Aug 11, 2025 Uncategorised
The everyday life of this city is, in no small way, structured around baked goods. The scent of freshly baked bread marks the beginning of the day in many suburbs. A morning commuting route might detour for a dependable scone. Schedules bend for the sake of an impromptu pie. The appearance of a pastry can redeem an otherwise dreadful day. And whole pilgrimages are made for a single, transcendent slice of cake. Baking sustains, consoles, sometimes even astonishes.
Breads, buns, cakes, biscuits and pastries — found in bakeries, patisseries, bread shops, cafes, restaurants and food courts — also serve as an edible archive. In the first instance, their existence is owed to the labour, skill and creativity of those who bake them daily. But these things are also shaped by history, migration, technologies, tastes, economics and memories. Rarely the product of a single culinary tradition or era, they’re instead collaborative expressions: cross-cultural, hybrid and unmistakably of this place.
The 50 items gathered here speak to that plurality — across origins, textures, flavours and forms. Together, they represent a distinct culinary dialect, unique to Tāmaki Makaurau.
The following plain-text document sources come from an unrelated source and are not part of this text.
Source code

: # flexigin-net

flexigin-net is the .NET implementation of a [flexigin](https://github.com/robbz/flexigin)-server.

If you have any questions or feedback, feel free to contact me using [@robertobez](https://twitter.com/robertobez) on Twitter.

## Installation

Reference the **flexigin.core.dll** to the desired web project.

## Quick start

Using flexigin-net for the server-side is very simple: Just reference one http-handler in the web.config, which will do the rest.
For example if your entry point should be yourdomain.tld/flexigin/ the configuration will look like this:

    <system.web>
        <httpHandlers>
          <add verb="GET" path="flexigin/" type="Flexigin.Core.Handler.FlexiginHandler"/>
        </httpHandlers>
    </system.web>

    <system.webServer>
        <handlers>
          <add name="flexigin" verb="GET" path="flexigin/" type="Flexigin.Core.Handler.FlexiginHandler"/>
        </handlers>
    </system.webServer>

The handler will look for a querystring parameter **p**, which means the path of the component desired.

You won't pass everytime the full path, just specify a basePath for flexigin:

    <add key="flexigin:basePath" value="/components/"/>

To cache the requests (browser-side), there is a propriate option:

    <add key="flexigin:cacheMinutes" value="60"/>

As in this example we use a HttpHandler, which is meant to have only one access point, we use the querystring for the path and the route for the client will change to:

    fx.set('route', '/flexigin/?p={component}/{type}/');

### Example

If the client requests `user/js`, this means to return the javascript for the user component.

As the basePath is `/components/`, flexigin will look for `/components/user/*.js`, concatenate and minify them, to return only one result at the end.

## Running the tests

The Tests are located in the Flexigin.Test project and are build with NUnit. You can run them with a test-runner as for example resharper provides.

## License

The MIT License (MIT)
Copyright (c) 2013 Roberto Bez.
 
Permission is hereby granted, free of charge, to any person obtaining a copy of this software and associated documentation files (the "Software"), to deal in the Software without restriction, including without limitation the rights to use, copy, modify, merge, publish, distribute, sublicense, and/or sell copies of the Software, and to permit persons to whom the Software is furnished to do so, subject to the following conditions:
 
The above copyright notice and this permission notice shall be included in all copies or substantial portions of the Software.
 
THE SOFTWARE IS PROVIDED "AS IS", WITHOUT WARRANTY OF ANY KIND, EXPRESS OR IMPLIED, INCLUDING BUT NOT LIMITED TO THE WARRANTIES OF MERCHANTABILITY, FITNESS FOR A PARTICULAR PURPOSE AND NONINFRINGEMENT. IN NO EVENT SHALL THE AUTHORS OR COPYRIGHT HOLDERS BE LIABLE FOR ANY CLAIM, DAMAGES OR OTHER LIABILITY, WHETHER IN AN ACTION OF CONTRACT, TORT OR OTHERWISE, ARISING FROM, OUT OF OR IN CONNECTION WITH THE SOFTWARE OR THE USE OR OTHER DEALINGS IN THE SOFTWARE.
As a city, we unsurprisingly adore the expansive canvas of the pie, which we fill with pāua and palusami and prawns, among other things. Some baked items trace our pasts, while others speak to contemporary waves of immigration, internet-born trends or novel techniques. In a single day we have the option of slicing into a rustic loaf of organic sourdough, then, hours later, a heart-shaped cake dyed fabulously and unnaturally pink. That’s range! Exceptional buns exist at every compass point — stuffed with Japanese curry, red bean and rice cake, or delicately spiced fish. Some bakes whimsically reimagine traditional recipes. Others venerate tradition to precise and obsessive heights. There are stalwarts and unsung gems, utilitarian staples and fantastical, ephemeral treats. We take democratic joy in knowing that the same pleasure can come from a $14.80 sculptural tart in Parnell as from a $2.50 coconut bun in Ōtāhuhu.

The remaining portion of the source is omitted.